First, we've got to quit relying on cars. You may mock this as the "back to bicycle era" method but quite honestly you're not going to have a choice and such a method is not as compromising as you might think.
Second, we need better mass transit: consider the size of the United States and the way it is set up. It's perfect for mass amounts of rail track everywhere. Trains are wonderful for so many things--once brought up to date with fuel economy standards, as is easy to do, they will be the most efficient method of shipping goods and of transporting people across this country.
Oh, and forget the planes. You're not going to have easy air travel anymore. Sorry, but that's just how it is.
We also need to replace our energy production plants with the next best thing when it comes to cheap energy, and that is nuclear fission. Get over it, hippies, it's a lot safer than you think and if you want to keep smoking those bongs in your home you're going to need energy for that home and that energy source will have to be nuclear fission. Nothing else is practical at the moment.

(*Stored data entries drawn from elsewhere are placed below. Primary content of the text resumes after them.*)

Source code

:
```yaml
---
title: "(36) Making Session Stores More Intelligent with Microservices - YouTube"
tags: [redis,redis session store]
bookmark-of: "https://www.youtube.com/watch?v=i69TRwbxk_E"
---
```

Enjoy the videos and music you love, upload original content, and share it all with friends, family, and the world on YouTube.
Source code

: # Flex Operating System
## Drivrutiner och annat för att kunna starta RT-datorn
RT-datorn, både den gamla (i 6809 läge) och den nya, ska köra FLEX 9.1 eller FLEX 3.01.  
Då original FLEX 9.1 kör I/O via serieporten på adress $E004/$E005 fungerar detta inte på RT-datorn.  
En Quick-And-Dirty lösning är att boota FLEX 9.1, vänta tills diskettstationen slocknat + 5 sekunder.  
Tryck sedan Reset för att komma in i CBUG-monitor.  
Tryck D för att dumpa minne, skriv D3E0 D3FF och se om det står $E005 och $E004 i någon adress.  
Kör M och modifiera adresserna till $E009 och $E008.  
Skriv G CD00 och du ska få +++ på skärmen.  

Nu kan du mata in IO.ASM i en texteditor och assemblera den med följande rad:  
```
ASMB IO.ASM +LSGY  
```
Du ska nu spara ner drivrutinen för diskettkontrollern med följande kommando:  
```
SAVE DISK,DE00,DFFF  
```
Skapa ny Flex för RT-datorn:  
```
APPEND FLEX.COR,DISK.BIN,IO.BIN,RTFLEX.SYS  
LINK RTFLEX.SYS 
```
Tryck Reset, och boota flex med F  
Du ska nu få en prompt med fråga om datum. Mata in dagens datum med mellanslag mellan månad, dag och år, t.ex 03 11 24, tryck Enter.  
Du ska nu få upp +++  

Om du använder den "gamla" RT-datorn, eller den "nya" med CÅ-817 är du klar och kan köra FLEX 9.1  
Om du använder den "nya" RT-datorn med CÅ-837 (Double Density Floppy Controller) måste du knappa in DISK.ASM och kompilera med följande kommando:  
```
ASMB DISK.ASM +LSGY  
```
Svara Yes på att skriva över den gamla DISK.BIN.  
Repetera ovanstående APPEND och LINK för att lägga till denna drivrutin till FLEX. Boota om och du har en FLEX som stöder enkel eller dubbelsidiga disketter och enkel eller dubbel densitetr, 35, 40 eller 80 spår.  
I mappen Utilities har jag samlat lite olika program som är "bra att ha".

If we can break down our reliance on vehicles we will buy enough time to alter the rest of our infrastructure. Since personal transportation accounts for approximately 70% of our oil usage we can and we will be able to change the rest of what we do, such as farming, industrial production, and the like, but we need to do it now. We have very little time to act...in a way, it's like that scene so often shown in movies or T.V. shows of people in a car that is precariously perched on a cliffside, about to fall. We can escape, but only if we let that car fall. If we do so in time, we will be able to give ourselves the time to research the methods we need...but if we don't, we won't have that necessary time.
But, no matter what happens, make no mistake: the United States will not remain a superpower for much longer. Get over it, uber-nationlists...your precious superiority over the rest of the world will not be maintained for much longer.
Is this sad? Yes. Is it something we don't want to here? For fuck's sake, absolutely yes...I know I hate hearing it. But is it reality? Yes, and we must face it. Our nation refuses to face reality on so many subjects...religion...global climate change...the rights of homosexuals...but if we don't face reality on this situation, we are, to put it mildly, screwed.